화학공학소재연구정보센터
Journal of the American Chemical Society, Vol.116, No.23, 10693-10702, 1994
An Ab-Initio Molecular-Orbital Study of the Mechanism of the Rhodium(I)-Catalyzed Olefin Hydroboration Reaction
Potential energy surfaces of the rhodium(I)-catalyzed olefin hydroboration reactions, RhCl(P(H)3)(2) + HB(OH)(2) + C2H4 --> RhCl(PH3)(2) + C2H5B(OH)(2) (1) and RhCl(PH3)(2) + HBO2(CH2)(3) + C2H4 --> RhCl(PH3)(2) + C2H5BO2(CH2)(3) (2), have been studied by using ab initio molecular orbital method at the MP2/ECP+DZ level. The following mechanisms have been considered : (I) oxidative addition of a B-K bond to the metal center, followed by olefin coordination to the complex in various positions without dissociation of PH3 group, further followed by insertion of olefin into either M-H or M-B bond and reductive elimination of B-C or B-H bond, respectively and (II) coordination of olefin to the metal center, followed by "sigma-bond metathesis" involving coordination of borane and simultaneous cleavage of the M-C and B-H bonds with formation of the M-B and H-C or M-H and B-C bonds.
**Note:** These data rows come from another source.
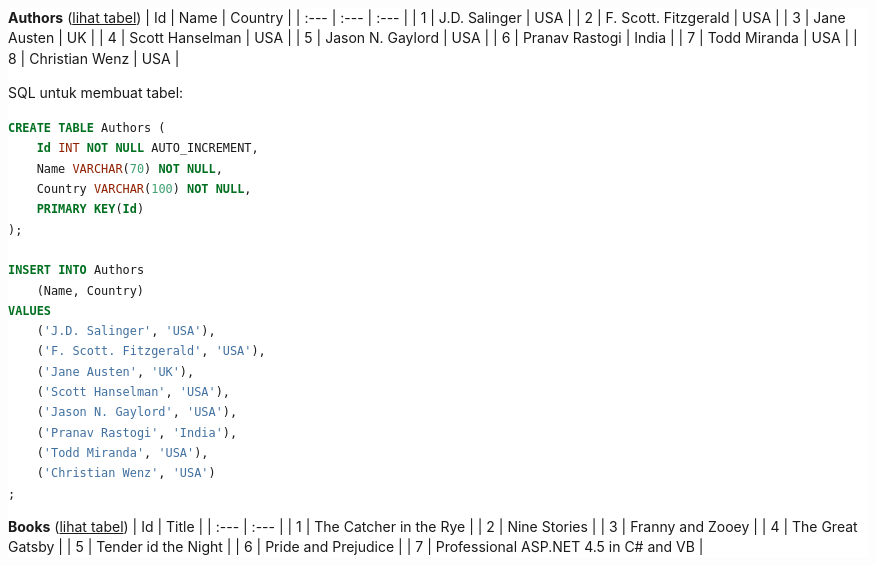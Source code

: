 **Authors**
([lihat tabel](https://www.google.com/search?q=http://sqlfiddle.com/%23!9/b0171/2))
| Id | Name | Country |
| :--- | :--- | :--- |
| 1 | J.D. Salinger | USA |
| 2 | F. Scott. Fitzgerald | USA |
| 3 | Jane Austen | UK |
| 4 | Scott Hanselman | USA |
| 5 | Jason N. Gaylord | USA |
| 6 | Pranav Rastogi | India |
| 7 | Todd Miranda | USA |
| 8 | Christian Wenz | USA |

SQL untuk membuat tabel:

```sql
CREATE TABLE Authors (
    Id INT NOT NULL AUTO_INCREMENT,
    Name VARCHAR(70) NOT NULL,
    Country VARCHAR(100) NOT NULL,
    PRIMARY KEY(Id)
);

INSERT INTO Authors
    (Name, Country)
VALUES
    ('J.D. Salinger', 'USA'),
    ('F. Scott. Fitzgerald', 'USA'),
    ('Jane Austen', 'UK'),
    ('Scott Hanselman', 'USA'),
    ('Jason N. Gaylord', 'USA'),
    ('Pranav Rastogi', 'India'),
    ('Todd Miranda', 'USA'),
    ('Christian Wenz', 'USA')
;
```

**Books**
([lihat tabel](https://www.google.com/search?q=http://sqlfiddle.com/%23!9/b0171/3))
| Id | Title |
| :--- | :--- |
| 1 | The Catcher in the Rye |
| 2 | Nine Stories |
| 3 | Franny and Zooey |
| 4 | The Great Gatsby |
| 5 | Tender id the Night |
| 6 | Pride and Prejudice |
| 7 | Professional ASP.NET 4.5 in C\# and VB |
For both reactions, the most favorable mechanism is shown to involve oxidative addition of borane to the catalyst and coordination of C2H4 to the complex between B and H ligands trans to Cl, followed by insertion of C=C into the Rh-B bond. The reactions are completed by dehydrogenative reductive elimination of C(2)H(5)BR which is calculated to be the rate determining step and to have the barriers of 22.4 and 20.8 kcal/mol for eqs 1 and 2, respectively. Other competitive mechanisms involve as the rate-controlling step the "sigma-bond metathesis" to break B-H and to form M-H and B-C bonds after formation of the RhCl(PH3)(2)(C2H4) complex, with the barrier of 23.9 kcal/mol for reaction 1.